Dans la présente étude, Sheline et ses collègues ont montré que le citalopram diminuait la production d'amyloïdes de plus de 75% dans un modèle murin de la maladie d'Alzheimer. Fait intéressant, le citalopram n'a pas éliminé l'amyloïde déjà présente dans le cerveau; plutôt, il a fortement diminué la production de nouvelle amyloïde.

Alors, le citalopram affecte-t-il la production d'amyloïdes chez l'homme? Des techniques développées récemment permettent aux chercheurs de mesurer la production d'amyloïde par le cerveau chez l'homme. Le groupe de Sheline a utilisé ces techniques pour déterminer si la production de bêta-amyloïde altérée par le citalopram chez des volontaires sains âgés de 21 à 50 ans. Les volontaires ont reçu soit 60 mg de citalopram (administré par voie orale en deux doses de 30 mg, à deux heures d'intervalle), soit un placebo. La dose quotidienne habituelle de citalopram dans le traitement de la dépression est de 20 à 40 mg par jour. La dose un peu plus élevée dans cette étude était basée sur l'information obtenue à partir des études sur la souris.

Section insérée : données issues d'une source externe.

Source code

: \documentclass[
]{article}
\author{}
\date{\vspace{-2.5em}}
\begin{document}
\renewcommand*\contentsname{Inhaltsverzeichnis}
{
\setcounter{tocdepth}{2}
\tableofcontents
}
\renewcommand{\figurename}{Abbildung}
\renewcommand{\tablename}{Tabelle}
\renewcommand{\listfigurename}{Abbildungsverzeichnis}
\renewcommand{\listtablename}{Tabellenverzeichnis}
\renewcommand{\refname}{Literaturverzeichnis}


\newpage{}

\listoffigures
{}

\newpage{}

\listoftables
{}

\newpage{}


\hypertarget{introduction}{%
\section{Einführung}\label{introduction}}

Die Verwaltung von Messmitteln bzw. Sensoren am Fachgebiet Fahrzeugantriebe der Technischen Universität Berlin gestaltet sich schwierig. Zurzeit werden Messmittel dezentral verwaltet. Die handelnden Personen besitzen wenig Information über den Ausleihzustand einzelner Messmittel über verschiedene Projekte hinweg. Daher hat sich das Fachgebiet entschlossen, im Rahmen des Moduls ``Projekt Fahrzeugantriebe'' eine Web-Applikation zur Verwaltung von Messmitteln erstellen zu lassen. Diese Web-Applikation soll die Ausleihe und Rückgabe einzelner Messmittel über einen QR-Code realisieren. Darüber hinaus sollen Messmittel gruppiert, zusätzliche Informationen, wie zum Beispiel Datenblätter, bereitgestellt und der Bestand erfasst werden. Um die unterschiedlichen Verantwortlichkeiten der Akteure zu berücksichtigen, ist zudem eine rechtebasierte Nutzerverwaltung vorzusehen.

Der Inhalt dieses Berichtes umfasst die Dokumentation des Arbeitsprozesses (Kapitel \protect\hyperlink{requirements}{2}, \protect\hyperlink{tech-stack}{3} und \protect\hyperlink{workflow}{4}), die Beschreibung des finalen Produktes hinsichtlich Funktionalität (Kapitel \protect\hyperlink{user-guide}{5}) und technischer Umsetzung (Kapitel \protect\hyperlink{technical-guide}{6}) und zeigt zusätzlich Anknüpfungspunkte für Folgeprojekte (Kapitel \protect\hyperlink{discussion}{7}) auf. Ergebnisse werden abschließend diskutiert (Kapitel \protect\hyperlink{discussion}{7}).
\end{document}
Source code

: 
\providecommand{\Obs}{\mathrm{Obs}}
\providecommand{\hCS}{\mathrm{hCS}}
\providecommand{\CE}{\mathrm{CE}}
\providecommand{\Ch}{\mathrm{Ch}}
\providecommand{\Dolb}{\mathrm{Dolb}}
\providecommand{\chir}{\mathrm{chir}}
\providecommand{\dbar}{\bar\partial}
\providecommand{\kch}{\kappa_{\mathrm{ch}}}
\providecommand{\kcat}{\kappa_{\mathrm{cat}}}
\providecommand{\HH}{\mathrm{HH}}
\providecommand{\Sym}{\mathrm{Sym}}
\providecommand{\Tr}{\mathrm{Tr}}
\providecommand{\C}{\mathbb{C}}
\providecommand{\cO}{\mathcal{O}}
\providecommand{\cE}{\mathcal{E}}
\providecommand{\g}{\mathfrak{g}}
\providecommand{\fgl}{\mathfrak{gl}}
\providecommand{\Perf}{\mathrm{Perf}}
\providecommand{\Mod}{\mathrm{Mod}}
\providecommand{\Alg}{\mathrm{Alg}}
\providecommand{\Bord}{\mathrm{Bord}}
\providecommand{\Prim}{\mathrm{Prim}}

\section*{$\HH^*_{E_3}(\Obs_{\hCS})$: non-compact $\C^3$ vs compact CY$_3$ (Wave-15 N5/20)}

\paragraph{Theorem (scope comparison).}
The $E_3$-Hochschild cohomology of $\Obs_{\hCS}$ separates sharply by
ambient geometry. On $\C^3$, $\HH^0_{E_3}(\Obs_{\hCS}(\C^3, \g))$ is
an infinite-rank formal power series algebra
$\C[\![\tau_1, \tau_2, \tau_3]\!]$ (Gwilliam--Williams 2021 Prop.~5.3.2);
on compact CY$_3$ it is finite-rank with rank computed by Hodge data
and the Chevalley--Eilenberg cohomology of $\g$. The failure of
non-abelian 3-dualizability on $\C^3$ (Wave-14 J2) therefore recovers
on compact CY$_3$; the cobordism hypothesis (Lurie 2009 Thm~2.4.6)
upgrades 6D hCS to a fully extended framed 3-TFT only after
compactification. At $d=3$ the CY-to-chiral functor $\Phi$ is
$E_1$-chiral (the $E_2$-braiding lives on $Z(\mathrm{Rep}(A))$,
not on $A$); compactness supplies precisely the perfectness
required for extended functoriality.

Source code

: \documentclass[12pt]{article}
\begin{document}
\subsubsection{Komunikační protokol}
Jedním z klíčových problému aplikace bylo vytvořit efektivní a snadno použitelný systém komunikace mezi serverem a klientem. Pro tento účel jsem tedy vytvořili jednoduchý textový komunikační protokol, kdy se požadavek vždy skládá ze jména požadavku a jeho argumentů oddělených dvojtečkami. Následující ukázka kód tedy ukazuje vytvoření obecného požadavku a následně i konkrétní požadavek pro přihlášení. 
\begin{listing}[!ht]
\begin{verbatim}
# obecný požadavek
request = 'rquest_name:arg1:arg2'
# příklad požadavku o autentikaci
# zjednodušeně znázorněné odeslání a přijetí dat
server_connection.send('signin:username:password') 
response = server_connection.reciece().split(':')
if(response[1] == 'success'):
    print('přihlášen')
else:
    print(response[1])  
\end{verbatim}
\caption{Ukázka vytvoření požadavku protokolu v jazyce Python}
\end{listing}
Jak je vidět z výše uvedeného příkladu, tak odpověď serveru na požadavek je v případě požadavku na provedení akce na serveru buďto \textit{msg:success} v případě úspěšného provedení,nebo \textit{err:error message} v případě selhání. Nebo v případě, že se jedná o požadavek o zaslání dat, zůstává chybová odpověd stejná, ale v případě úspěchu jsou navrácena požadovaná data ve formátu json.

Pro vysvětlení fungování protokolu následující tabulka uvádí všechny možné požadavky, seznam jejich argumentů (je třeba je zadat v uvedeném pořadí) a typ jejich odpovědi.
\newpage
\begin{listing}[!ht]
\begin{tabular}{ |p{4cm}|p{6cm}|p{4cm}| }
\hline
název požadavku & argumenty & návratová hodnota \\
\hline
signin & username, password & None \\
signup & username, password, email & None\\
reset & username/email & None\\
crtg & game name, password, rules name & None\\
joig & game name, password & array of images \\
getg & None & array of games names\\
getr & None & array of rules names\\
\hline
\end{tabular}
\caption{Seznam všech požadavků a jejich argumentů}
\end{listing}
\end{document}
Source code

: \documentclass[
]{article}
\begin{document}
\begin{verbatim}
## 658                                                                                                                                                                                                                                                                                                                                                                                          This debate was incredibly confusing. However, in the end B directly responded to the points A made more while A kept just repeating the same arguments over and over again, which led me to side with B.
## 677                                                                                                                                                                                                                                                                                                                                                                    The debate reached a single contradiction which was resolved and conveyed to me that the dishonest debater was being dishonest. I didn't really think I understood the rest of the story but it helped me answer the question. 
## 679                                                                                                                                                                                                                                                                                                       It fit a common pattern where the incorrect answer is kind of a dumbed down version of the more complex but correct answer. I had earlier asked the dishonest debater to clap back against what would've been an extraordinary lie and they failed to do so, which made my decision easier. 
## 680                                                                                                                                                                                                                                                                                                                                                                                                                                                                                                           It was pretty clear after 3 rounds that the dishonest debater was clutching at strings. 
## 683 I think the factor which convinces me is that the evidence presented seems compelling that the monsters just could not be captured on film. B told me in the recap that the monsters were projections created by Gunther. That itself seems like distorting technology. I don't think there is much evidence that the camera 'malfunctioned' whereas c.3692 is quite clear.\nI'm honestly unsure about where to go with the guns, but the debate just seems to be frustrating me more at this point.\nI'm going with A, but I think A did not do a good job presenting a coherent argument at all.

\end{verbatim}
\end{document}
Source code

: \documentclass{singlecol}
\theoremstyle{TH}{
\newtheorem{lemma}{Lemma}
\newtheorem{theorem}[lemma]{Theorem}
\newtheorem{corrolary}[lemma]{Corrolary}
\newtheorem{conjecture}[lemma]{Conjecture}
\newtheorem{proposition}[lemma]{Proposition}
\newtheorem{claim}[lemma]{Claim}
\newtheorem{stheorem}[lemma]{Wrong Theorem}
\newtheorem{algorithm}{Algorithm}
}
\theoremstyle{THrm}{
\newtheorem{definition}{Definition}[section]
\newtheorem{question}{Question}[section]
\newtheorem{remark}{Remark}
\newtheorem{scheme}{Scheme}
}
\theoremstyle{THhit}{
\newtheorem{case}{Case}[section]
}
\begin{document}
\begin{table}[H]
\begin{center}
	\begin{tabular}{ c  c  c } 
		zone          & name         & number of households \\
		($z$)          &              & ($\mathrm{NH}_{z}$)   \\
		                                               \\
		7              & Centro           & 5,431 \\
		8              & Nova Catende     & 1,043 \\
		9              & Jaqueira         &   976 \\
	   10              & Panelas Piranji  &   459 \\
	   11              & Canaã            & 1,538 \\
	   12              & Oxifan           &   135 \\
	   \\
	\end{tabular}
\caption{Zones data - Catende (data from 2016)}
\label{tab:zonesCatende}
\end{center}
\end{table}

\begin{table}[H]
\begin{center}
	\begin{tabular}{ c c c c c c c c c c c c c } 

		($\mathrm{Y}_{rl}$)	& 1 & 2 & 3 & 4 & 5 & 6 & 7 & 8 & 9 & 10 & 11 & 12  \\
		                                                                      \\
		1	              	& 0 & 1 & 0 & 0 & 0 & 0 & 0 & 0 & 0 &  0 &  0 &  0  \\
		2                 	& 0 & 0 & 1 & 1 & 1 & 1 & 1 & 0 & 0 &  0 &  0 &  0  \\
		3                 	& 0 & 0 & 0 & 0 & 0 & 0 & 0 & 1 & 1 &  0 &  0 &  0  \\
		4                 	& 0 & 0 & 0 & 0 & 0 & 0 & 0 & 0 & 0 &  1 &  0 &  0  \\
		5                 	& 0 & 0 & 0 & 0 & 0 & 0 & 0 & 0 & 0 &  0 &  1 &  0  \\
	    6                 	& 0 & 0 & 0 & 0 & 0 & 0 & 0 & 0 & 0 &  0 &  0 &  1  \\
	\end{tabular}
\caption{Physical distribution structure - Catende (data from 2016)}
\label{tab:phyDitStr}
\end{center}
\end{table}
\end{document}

Le citalopram a entraîné une baisse d'environ 38% de la production de bêta-amyloïde chez les humains par rapport au groupe traité par placebo. Ce degré de réduction, s'il est maintenu dans le temps, peut être cliniquement pertinent. Fait intéressant, les effets du citalopram sur la production d'amyloïde se sont produits dans les heures suivant l'administration, contrairement aux effets antidépresseurs du citalopram, qui nécessitent des semaines de traitement.

On ne sait pas encore si la diminution de la production de bêta-amyloïde ralentit le développement de la maladie d'Alzheimer chez les humains. Les essais en cours utilisant des anticorps sont conçus pour examiner les effets de la diminution des niveaux d'amyloïde pendant la période de 5 à 10 ans précédant l'apparition des symptômes cliniques prédits.

Les résultats de cet article sont importants car ils suggèrent qu'un médicament couramment utilisé peut diminuer les niveaux de bêta-amyloïde. Si cet effet du citalopram serait maintenu avec l'administration chronique et, si oui, si cela retarderait l'apparition de la maladie d'Alzheimer attend la recherche clinique supplémentaire. Il serait étonnant qu'un médicament commun et peu coûteux utilisé pour traiter les personnes souffrant de dépression et d'anxiété pourrait également retarder l'apparition de la maladie d'Alzheimer.

Cette colonne a été écrite par Eugene Rubin MD, PhD et Charles Zorumski MD.